▶ [Exercise requirements] If a line in the data has the string "Science", please show it.

▶ [Provided information]

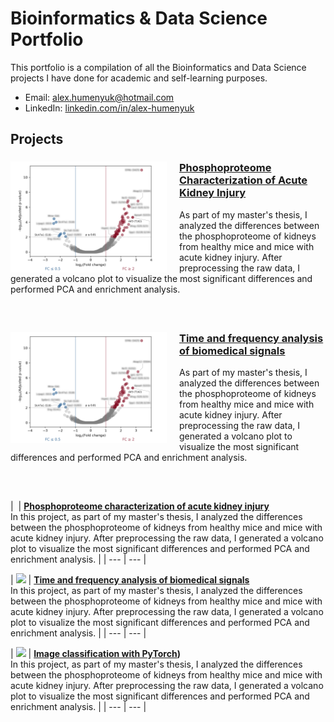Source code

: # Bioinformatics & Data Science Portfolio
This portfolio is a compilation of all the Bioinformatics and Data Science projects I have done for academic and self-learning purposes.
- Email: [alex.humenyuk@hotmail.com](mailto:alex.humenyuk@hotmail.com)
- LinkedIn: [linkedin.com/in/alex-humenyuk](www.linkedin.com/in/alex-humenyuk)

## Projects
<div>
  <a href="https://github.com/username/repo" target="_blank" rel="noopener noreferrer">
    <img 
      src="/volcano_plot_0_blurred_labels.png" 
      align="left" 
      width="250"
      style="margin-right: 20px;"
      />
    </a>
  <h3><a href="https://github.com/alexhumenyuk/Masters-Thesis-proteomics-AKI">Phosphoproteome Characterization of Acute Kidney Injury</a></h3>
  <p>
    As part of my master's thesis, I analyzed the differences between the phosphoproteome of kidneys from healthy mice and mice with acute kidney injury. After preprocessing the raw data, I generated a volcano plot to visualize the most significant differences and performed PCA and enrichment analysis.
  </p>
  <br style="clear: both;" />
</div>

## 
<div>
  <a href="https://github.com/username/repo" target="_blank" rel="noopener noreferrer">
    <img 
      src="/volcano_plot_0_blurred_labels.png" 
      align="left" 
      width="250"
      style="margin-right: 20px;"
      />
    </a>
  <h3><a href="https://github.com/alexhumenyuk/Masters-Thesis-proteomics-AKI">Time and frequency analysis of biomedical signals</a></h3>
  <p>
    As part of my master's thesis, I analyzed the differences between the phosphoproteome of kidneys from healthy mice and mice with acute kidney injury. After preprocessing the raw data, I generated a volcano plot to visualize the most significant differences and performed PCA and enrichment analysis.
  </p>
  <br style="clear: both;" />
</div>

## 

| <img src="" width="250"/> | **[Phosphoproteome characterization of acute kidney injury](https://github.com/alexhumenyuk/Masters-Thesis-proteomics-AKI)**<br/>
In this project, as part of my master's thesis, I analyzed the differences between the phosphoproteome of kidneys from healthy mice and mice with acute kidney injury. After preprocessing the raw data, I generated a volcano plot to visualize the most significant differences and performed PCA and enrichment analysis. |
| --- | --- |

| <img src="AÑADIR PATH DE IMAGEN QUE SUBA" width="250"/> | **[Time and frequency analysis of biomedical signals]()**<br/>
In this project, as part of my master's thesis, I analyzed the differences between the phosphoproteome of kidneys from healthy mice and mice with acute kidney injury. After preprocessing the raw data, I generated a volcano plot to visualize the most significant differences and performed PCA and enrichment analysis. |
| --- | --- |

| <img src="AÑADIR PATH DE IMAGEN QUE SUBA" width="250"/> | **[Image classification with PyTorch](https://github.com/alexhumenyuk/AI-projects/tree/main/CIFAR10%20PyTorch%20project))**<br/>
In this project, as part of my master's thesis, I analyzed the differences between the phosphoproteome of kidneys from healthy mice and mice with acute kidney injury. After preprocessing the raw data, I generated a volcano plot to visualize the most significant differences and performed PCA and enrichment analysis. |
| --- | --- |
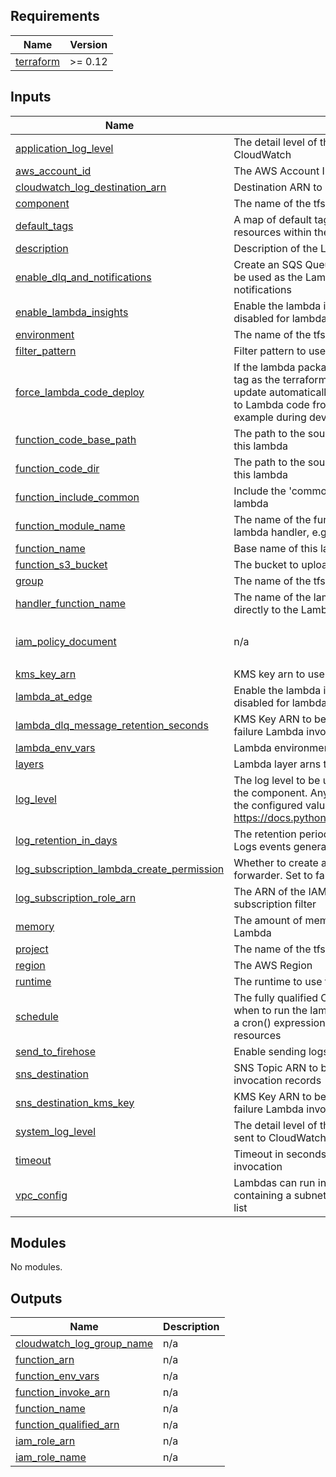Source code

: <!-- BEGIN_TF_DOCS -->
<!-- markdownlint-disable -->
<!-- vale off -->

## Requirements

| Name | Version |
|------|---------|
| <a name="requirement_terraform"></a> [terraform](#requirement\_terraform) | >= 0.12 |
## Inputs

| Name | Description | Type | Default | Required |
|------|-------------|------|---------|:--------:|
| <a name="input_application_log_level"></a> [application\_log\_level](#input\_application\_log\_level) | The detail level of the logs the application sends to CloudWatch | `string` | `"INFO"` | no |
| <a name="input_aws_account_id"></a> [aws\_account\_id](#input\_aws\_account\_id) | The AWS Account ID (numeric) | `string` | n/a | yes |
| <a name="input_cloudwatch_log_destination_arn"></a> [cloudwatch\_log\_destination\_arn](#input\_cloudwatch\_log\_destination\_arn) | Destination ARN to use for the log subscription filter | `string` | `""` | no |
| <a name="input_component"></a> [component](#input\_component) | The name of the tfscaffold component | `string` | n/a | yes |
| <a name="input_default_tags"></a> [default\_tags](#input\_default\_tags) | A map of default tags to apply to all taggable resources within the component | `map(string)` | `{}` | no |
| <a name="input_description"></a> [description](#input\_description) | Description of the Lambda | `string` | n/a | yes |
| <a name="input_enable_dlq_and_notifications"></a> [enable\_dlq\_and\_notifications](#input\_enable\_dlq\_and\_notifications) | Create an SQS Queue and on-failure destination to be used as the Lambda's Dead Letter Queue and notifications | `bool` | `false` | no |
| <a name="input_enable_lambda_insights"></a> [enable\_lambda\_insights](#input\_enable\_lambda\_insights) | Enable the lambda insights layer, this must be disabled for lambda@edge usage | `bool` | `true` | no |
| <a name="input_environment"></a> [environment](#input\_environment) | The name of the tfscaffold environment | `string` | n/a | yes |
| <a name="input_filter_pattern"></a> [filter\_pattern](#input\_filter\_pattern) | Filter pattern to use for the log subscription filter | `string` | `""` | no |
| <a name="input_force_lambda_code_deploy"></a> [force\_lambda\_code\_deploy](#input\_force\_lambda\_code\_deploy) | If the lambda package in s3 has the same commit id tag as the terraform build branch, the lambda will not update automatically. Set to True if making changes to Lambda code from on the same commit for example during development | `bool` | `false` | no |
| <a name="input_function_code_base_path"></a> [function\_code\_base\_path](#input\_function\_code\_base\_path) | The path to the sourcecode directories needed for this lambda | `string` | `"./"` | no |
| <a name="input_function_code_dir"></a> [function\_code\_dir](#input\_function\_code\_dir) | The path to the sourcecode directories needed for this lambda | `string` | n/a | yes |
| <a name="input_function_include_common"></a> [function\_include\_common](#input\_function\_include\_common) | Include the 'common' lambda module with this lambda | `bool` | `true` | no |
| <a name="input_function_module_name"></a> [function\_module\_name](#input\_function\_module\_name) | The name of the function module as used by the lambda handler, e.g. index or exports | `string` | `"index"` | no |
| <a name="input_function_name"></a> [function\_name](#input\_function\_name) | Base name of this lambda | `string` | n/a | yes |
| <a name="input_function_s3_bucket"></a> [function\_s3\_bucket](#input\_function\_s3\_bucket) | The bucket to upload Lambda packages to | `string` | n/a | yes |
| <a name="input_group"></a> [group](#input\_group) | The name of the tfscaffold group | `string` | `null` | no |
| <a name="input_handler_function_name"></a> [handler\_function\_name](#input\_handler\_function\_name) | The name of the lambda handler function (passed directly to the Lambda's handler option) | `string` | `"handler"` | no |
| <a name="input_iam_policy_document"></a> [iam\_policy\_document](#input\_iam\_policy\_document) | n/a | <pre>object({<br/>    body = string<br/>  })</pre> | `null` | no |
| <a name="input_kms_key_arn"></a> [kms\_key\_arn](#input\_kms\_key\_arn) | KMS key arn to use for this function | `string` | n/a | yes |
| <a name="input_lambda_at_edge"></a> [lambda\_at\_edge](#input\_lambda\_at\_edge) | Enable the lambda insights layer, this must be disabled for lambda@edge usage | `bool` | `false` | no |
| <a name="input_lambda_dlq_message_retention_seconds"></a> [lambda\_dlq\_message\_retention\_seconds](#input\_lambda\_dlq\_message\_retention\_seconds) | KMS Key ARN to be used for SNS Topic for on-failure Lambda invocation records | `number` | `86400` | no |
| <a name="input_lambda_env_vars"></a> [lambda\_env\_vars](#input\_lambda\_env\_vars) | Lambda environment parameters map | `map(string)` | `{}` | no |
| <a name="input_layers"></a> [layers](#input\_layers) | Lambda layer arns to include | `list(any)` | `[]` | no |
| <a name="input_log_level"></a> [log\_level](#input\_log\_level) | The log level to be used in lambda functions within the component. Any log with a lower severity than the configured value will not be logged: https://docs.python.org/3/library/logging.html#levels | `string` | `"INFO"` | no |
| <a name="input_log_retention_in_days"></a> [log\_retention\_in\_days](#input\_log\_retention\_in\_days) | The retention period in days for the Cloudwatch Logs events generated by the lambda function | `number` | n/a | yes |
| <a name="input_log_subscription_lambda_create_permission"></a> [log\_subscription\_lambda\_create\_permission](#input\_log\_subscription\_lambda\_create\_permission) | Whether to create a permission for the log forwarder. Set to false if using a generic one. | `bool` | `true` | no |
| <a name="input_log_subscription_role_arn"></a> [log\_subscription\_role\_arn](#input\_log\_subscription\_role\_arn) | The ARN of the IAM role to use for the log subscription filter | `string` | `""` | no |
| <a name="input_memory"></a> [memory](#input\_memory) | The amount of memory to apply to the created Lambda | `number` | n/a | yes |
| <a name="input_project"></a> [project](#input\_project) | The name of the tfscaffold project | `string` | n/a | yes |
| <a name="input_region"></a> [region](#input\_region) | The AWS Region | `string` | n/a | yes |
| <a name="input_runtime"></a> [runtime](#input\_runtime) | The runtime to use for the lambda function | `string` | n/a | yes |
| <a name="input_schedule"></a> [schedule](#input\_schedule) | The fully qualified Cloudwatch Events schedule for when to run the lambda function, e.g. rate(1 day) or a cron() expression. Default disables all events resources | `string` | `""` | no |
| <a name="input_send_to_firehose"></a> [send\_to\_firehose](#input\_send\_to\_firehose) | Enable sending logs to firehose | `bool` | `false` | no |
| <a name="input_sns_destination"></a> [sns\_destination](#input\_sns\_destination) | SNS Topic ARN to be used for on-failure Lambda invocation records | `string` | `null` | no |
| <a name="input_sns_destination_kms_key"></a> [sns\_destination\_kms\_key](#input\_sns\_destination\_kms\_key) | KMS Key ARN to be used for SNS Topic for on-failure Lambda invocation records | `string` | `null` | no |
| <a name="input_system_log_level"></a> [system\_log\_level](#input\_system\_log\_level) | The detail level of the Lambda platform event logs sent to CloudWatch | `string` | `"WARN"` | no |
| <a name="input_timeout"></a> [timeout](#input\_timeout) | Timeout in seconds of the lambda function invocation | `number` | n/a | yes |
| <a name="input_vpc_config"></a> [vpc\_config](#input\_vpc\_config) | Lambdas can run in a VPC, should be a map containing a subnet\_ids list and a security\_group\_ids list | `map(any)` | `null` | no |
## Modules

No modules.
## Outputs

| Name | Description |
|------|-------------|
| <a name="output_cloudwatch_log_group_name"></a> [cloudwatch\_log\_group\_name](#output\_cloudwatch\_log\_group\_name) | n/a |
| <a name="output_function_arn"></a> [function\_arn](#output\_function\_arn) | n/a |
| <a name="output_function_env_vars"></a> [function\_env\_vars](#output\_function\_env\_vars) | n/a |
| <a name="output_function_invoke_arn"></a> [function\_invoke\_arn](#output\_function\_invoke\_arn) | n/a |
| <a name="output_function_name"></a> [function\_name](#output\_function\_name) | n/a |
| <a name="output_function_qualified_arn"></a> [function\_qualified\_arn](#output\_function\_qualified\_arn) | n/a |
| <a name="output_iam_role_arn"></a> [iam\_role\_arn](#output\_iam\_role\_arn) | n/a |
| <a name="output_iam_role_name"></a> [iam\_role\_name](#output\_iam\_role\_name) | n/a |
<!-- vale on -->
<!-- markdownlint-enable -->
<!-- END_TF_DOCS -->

▶ [Solution for this exercise]
: # Bioinformatics & Data Science Portfolio
This portfolio is a compilation of all the Bioinformatics and Data Science projects I have done for academic and self-learning purposes.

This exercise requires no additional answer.